Source information:

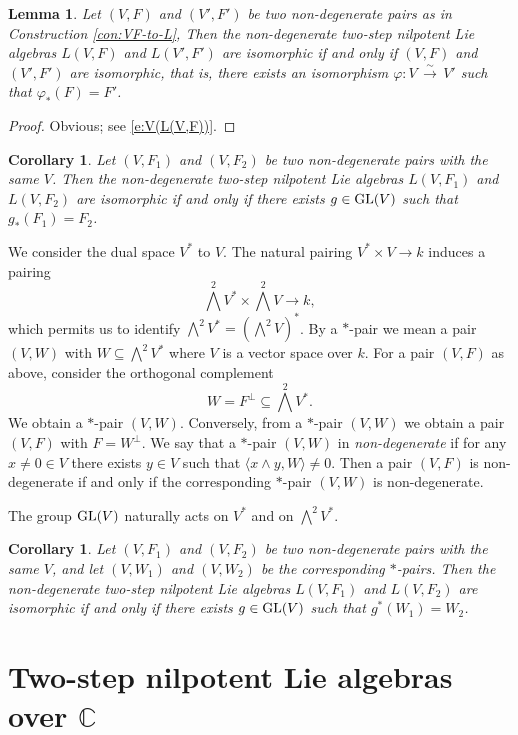 \documentclass[11pt]{amsart}
\theoremstyle{plain}
\newtheorem{lemma}[theorem]{Lemma}
\newtheorem{corollary}[theorem]{Corollary}
\theoremstyle{definition}
\newcommand{\C}{{\mathds C}}
\newcommand{\GL}{{\rm GL}}
\newcommand{\isoto}{{\,\overset\sim\longrightarrow\,}}
\renewcommand{\Lambda}{\textstyle\bigwedge}
\begin{document}
\begin{lemma}
Let  $(V,F)$ and $(V',F')$ be two non-degenerate pairs as in Construction \ref{con:VF-to-L},
Then  the non-degenerate two-step nilpotent Lie algebras $L(V,F)$ and $L(V',F')$ are isomorphic
if and only if $(V,F)$ and $(V',F')$ are isomorphic,
that is, there exists an isomorphism
$\varphi\colon V\isoto V'$
such that $\varphi_*(F)=F'$.
\end{lemma}

\begin{proof}
Obvious; see \eqref{e:V(L(V,F))}.
\end{proof}

\begin{corollary}\label{c:same-V}
Let $(V,F_1)$ and $(V,F_2)$ be two non-degenerate pairs with the same $V$.
Then  the non-degenerate two-step nilpotent Lie algebras $L(V,F_1)$ and $L(V,F_2)$ are isomorphic
if and only if there exists $g\in\GL(V)$
such that $g_*(F_1)=F_2$.
\end{corollary}

We consider the dual space $V^*$ to $V$. The natural pairing $V^*\times V\to k$ induces a pairing
\[ \Lambda^2 V^*\times \Lambda^2 V\to k,\]
which permits us to identify $\Lambda^2 V^* =(\Lambda^2 V)^*$.
By a $*$-pair we mean a pair  $(V, W)$ with $W\subseteq \Lambda^2 V^*$ where $V$ is a vector space over $k$.
For a pair $(V,F)$ as above, consider the orthogonal complement
\[ W=F^\bot\subseteq\Lambda^2 V^*.\]
We obtain a $*$-pair $(V, W)$.
Conversely, from a $*$-pair $(V,W)$ we obtain a pair $(V,F)$ with $F=W^\bot$.
We say that a $*$-pair $(V,W)$ in {\em non-degenerate}
if for any $x\neq 0\in V$ there exists $y\in V$ such that $\langle x\wedge y, W\rangle \neq 0$.
Then a pair $(V,F)$ is non-degenerate if and only if the corresponding $*$-pair $(V,W)$ is non-degenerate.

The group $\GL(V)$ naturally acts on $V^*$ and on $\Lambda^2 V^*$.

\begin{corollary}\label{c:same-V-*}
Let $(V,F_1)$ and $(V,F_2)$ be two non-degenerate pairs with the same $V$,
and let $(V,W_1)$ and $(V,W_2)$ be the corresponding $*$-pairs.
Then  the non-degenerate two-step nilpotent Lie algebras $L(V,F_1)$ and $L(V,F_2)$ are isomorphic
if and only if there exists $g\in\GL(V)$
such that $g^*(W_1)=W_2$.
\end{corollary}





\section{Two-step nilpotent Lie algebras over $\C$}
\label{s:2-C}
\end{document}
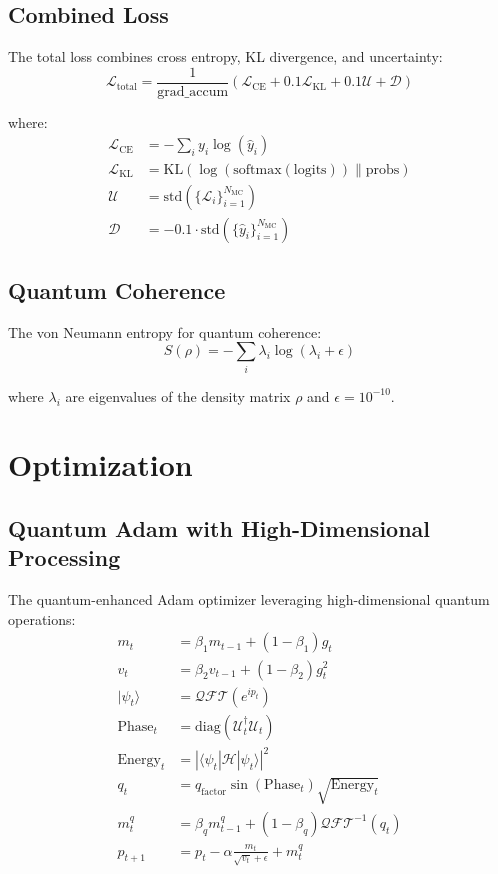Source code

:\documentclass{article}
\begin{document}
\subsection{Combined Loss}
The total loss combines cross entropy, KL divergence, and uncertainty:
\begin{equation}
\mathcal{L}_{\text{total}} = \frac{1}{\text{grad\_accum}}\left(\mathcal{L}_{\text{CE}} + 0.1\mathcal{L}_{\text{KL}} + 0.1\mathcal{U} + \mathcal{D}\right)
\end{equation}

where:
\begin{align*}
\mathcal{L}_{\text{CE}} &= -\sum_{i} y_i \log(\hat{y}_i) \\
\mathcal{L}_{\text{KL}} &= \text{KL}(\log(\text{softmax}(\text{logits})) \| \text{probs}) \\
\mathcal{U} &= \text{std}(\{\mathcal{L}_i\}_{i=1}^{N_{\text{MC}}}) \\
\mathcal{D} &= -0.1 \cdot \text{std}(\{\hat{y}_i\}_{i=1}^{N_{\text{MC}}})
\end{align*}

\subsection{Quantum Coherence}
The von Neumann entropy for quantum coherence:
\begin{equation}
S(\rho) = -\sum_i \lambda_i \log(\lambda_i + \epsilon)
\end{equation}

where $\lambda_i$ are eigenvalues of the density matrix $\rho$ and $\epsilon=10^{-10}$.

\section{Optimization}

\subsection{Quantum Adam with High-Dimensional Processing}
The quantum-enhanced Adam optimizer leveraging high-dimensional quantum operations:
\begin{align*}
m_t &= \beta_1 m_{t-1} + (1-\beta_1)g_t \\
v_t &= \beta_2 v_{t-1} + (1-\beta_2)g_t^2 \\
|\psi_t\rangle &= \mathcal{QFT}(e^{i p_t}) \\
\text{Phase}_t &= \text{diag}(\mathcal{U}_t^\dagger \mathcal{U}_t) \\
\text{Energy}_t &= |\langle\psi_t|\mathcal{H}|\psi_t\rangle|^2 \\
q_t &= q_{\text{factor}} \sin(\text{Phase}_t) \sqrt{\text{Energy}_t} \\
m^q_t &= \beta_q m^q_{t-1} + (1-\beta_q)\mathcal{QFT}^{-1}(q_t) \\
p_{t+1} &= p_t - \alpha\frac{m_t}{\sqrt{v_t} + \epsilon} + m^q_t
\end{align*}
\end{document}

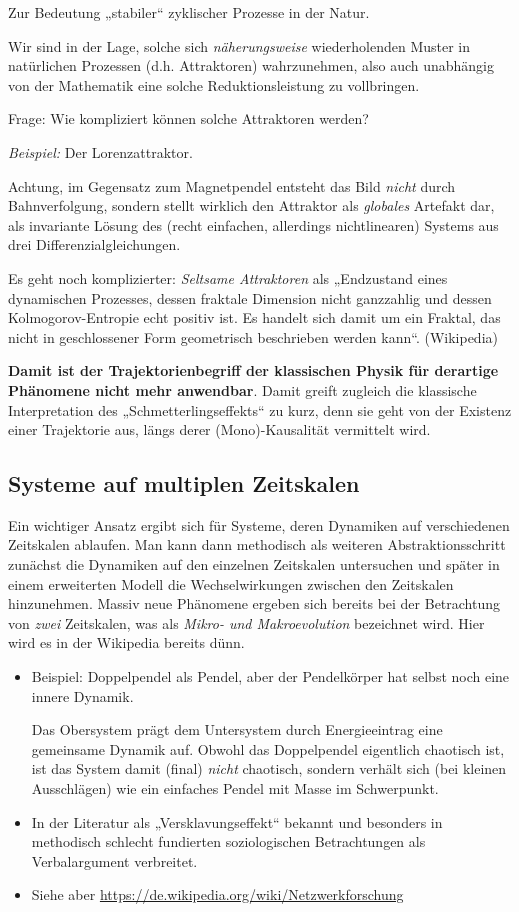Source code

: \documentclass[11pt,a4paper]{article}
\begin{document}
Zur Bedeutung „stabiler“ zyklischer Prozesse in der Natur.

Wir sind in der Lage, solche sich \emph{näherungsweise} wiederholenden Muster
in natürlichen Prozessen (d.h. Attraktoren) wahrzunehmen, also auch unabhängig
von der Mathematik eine solche Reduktionsleistung zu vollbringen.

Frage: Wie kompliziert können solche Attraktoren werden?

\emph{Beispiel:} Der Lorenzattraktor.
  
Achtung, im Gegensatz zum Magnetpendel entsteht das Bild \emph{nicht} durch
Bahnverfolgung, sondern stellt wirklich den Attraktor als \emph{globales}
Artefakt dar, als invariante Lösung des (recht einfachen, allerdings
nichtlinearen) Systems aus drei Differenzialgleichungen.

Es geht noch komplizierter: \emph{Seltsame Attraktoren} als „Endzustand eines
dynamischen Prozesses, dessen fraktale Dimension nicht ganzzahlig und dessen
Kolmogorov-Entropie echt positiv ist. Es handelt sich damit um ein Fraktal,
das nicht in geschlossener Form geometrisch beschrieben werden kann“.
(Wikipedia)

\textbf{Damit ist der Trajektorienbegriff der klassischen Physik für derartige
  Phänomene nicht mehr anwendbar}. Damit greift zugleich die klassische
Interpretation des „Schmetterlingseffekts“ zu kurz, denn sie geht von der
Existenz einer Trajektorie aus, längs derer (Mono)-Kausalität vermittelt wird.

\subsection{Systeme auf multiplen Zeitskalen}

Ein wichtiger Ansatz ergibt sich für Systeme, deren Dynamiken auf
verschiedenen Zeitskalen ablaufen. Man kann dann methodisch als weiteren
Abstraktionsschritt zunächst die Dynamiken auf den einzelnen Zeitskalen
untersuchen und später in einem erweiterten Modell die Wechselwirkungen
zwischen den Zeitskalen hinzunehmen. Massiv neue Phänomene ergeben sich
bereits bei der Betrachtung von \emph{zwei} Zeitskalen, was als \emph{Mikro-
  und Makroevolution} bezeichnet wird. Hier wird es in der Wikipedia bereits
dünn.

\begin{itemize}[noitemsep]
\item Beispiel: Doppelpendel als Pendel, aber der Pendelkörper hat selbst noch
  eine innere Dynamik.

  Das Obersystem prägt dem Untersystem durch Energieeintrag eine gemeinsame
  Dynamik auf. Obwohl das Doppelpendel eigentlich chaotisch ist, ist das
  System damit (final) \emph{nicht} chaotisch, sondern verhält sich (bei
  kleinen Ausschlägen) wie ein einfaches Pendel mit Masse im Schwerpunkt.
\item In der Literatur als „Versklavungseffekt“ bekannt und besonders in
  methodisch schlecht fundierten soziologischen Betrachtungen als
  Verbalargument verbreitet.
\item Siehe aber \url{https://de.wikipedia.org/wiki/Netzwerkforschung}
\end{itemize}
\end{document}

Try it:
Set down, exactly and in full, the lines from the one containing "der Wikipedia bereits" through the end of the entries; no other line belongs.

Task response:
  und Makroevolution} bezeichnet wird. Hier wird es in der Wikipedia bereits
dünn.

\begin{itemize}[noitemsep]
\item Beispiel: Doppelpendel als Pendel, aber der Pendelkörper hat selbst noch
  eine innere Dynamik.

  Das Obersystem prägt dem Untersystem durch Energieeintrag eine gemeinsame
  Dynamik auf. Obwohl das Doppelpendel eigentlich chaotisch ist, ist das
  System damit (final) \emph{nicht} chaotisch, sondern verhält sich (bei
  kleinen Ausschlägen) wie ein einfaches Pendel mit Masse im Schwerpunkt.
\item In der Literatur als „Versklavungseffekt“ bekannt und besonders in
  methodisch schlecht fundierten soziologischen Betrachtungen als
  Verbalargument verbreitet.
\item Siehe aber \url{https://de.wikipedia.org/wiki/Netzwerkforschung}
\end{itemize}
\end{document}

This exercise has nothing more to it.